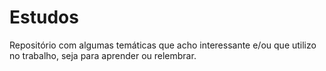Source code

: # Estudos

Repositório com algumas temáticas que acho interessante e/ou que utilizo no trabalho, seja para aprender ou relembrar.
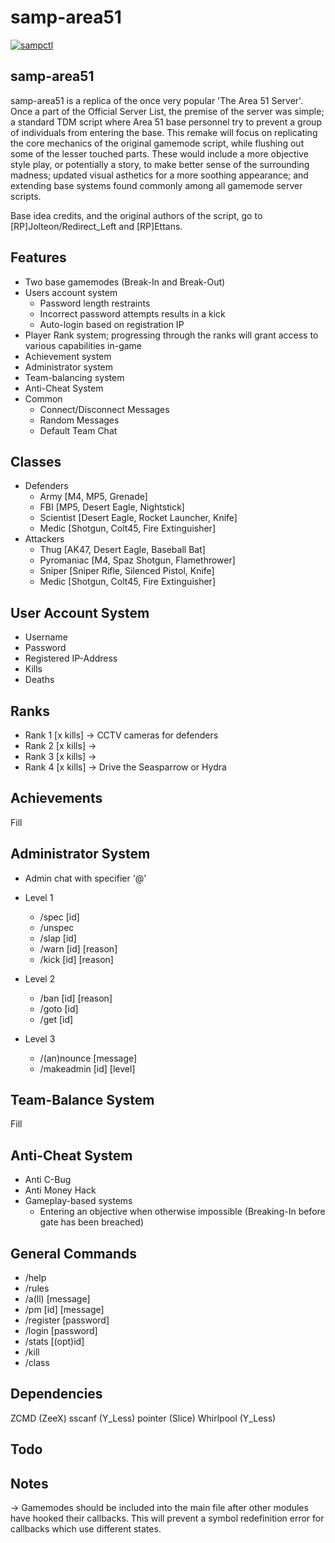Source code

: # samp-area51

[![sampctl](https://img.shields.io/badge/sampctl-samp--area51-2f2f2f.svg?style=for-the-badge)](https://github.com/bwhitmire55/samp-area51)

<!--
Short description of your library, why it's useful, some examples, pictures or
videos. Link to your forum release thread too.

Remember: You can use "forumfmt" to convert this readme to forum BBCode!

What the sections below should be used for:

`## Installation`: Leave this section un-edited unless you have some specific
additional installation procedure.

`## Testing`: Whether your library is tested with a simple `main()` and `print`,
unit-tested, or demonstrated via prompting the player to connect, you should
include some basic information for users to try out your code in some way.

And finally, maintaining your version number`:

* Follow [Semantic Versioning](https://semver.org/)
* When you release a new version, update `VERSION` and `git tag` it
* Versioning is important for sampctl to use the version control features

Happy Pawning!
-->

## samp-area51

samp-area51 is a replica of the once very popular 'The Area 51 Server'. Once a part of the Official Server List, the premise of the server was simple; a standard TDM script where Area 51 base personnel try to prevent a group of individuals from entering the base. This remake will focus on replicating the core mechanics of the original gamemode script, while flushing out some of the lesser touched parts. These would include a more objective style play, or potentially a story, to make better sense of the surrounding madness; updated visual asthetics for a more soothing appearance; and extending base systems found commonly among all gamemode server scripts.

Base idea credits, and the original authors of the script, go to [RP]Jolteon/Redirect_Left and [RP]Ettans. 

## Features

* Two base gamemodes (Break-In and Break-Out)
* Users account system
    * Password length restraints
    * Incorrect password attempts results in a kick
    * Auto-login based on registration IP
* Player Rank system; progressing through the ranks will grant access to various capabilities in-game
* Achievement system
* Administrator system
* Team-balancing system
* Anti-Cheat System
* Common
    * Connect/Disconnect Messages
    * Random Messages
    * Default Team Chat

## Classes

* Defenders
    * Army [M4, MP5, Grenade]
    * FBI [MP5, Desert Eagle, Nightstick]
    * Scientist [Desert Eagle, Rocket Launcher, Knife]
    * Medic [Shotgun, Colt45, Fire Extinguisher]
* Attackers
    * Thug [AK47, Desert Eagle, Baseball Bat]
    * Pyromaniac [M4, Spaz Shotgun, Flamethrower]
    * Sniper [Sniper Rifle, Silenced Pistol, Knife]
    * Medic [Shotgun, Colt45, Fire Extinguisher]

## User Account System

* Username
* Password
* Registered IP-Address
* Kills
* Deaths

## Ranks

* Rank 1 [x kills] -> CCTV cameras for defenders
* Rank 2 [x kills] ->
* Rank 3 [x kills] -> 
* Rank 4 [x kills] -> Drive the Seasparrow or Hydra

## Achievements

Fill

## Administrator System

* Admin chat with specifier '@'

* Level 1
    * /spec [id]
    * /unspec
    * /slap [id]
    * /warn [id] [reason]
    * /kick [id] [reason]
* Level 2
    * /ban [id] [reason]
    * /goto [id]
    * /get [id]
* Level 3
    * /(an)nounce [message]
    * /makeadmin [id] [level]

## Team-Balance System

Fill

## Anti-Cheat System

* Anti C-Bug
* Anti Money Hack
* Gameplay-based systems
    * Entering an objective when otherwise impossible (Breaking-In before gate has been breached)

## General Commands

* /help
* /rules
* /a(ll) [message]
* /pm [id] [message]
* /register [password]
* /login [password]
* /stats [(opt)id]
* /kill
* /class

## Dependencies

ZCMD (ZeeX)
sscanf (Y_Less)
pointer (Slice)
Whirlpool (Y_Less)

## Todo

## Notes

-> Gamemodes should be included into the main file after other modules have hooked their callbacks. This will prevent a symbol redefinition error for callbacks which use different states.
++++++++++++++++++++
▶ **Task**
The full set of entries should be transcribed exactly, pictures left aside.

▶ **Solution for this task**
Source code

: # Estudos

Repositório com algumas temáticas que acho interessante e/ou que utilizo no trabalho, seja para aprender ou relembrar.
Source code

: # samp-area51

[![sampctl](https://img.shields.io/badge/sampctl-samp--area51-2f2f2f.svg?style=for-the-badge)](https://github.com/bwhitmire55/samp-area51)

<!--
Short description of your library, why it's useful, some examples, pictures or
videos. Link to your forum release thread too.

Remember: You can use "forumfmt" to convert this readme to forum BBCode!

What the sections below should be used for:

`## Installation`: Leave this section un-edited unless you have some specific
additional installation procedure.

`## Testing`: Whether your library is tested with a simple `main()` and `print`,
unit-tested, or demonstrated via prompting the player to connect, you should
include some basic information for users to try out your code in some way.

And finally, maintaining your version number`:

* Follow [Semantic Versioning](https://semver.org/)
* When you release a new version, update `VERSION` and `git tag` it
* Versioning is important for sampctl to use the version control features

Happy Pawning!
-->

## samp-area51

samp-area51 is a replica of the once very popular 'The Area 51 Server'. Once a part of the Official Server List, the premise of the server was simple; a standard TDM script where Area 51 base personnel try to prevent a group of individuals from entering the base. This remake will focus on replicating the core mechanics of the original gamemode script, while flushing out some of the lesser touched parts. These would include a more objective style play, or potentially a story, to make better sense of the surrounding madness; updated visual asthetics for a more soothing appearance; and extending base systems found commonly among all gamemode server scripts.

Base idea credits, and the original authors of the script, go to [RP]Jolteon/Redirect_Left and [RP]Ettans. 

## Features

* Two base gamemodes (Break-In and Break-Out)
* Users account system
    * Password length restraints
    * Incorrect password attempts results in a kick
    * Auto-login based on registration IP
* Player Rank system; progressing through the ranks will grant access to various capabilities in-game
* Achievement system
* Administrator system
* Team-balancing system
* Anti-Cheat System
* Common
    * Connect/Disconnect Messages
    * Random Messages
    * Default Team Chat

## Classes

* Defenders
    * Army [M4, MP5, Grenade]
    * FBI [MP5, Desert Eagle, Nightstick]
    * Scientist [Desert Eagle, Rocket Launcher, Knife]
    * Medic [Shotgun, Colt45, Fire Extinguisher]
* Attackers
    * Thug [AK47, Desert Eagle, Baseball Bat]
    * Pyromaniac [M4, Spaz Shotgun, Flamethrower]
    * Sniper [Sniper Rifle, Silenced Pistol, Knife]
    * Medic [Shotgun, Colt45, Fire Extinguisher]

## User Account System

* Username
* Password
* Registered IP-Address
* Kills
* Deaths

## Ranks

* Rank 1 [x kills] -> CCTV cameras for defenders
* Rank 2 [x kills] ->
* Rank 3 [x kills] -> 
* Rank 4 [x kills] -> Drive the Seasparrow or Hydra

## Achievements

Fill

## Administrator System

* Admin chat with specifier '@'

* Level 1
    * /spec [id]
    * /unspec
    * /slap [id]
    * /warn [id] [reason]
    * /kick [id] [reason]
* Level 2
    * /ban [id] [reason]
    * /goto [id]
    * /get [id]
* Level 3
    * /(an)nounce [message]
    * /makeadmin [id] [level]

## Team-Balance System

Fill

## Anti-Cheat System

* Anti C-Bug
* Anti Money Hack
* Gameplay-based systems
    * Entering an objective when otherwise impossible (Breaking-In before gate has been breached)

## General Commands

* /help
* /rules
* /a(ll) [message]
* /pm [id] [message]
* /register [password]
* /login [password]
* /stats [(opt)id]
* /kill
* /class

## Dependencies

ZCMD (ZeeX)
sscanf (Y_Less)
pointer (Slice)
Whirlpool (Y_Less)

## Todo

## Notes

-> Gamemodes should be included into the main file after other modules have hooked their callbacks. This will prevent a symbol redefinition error for callbacks which use different states.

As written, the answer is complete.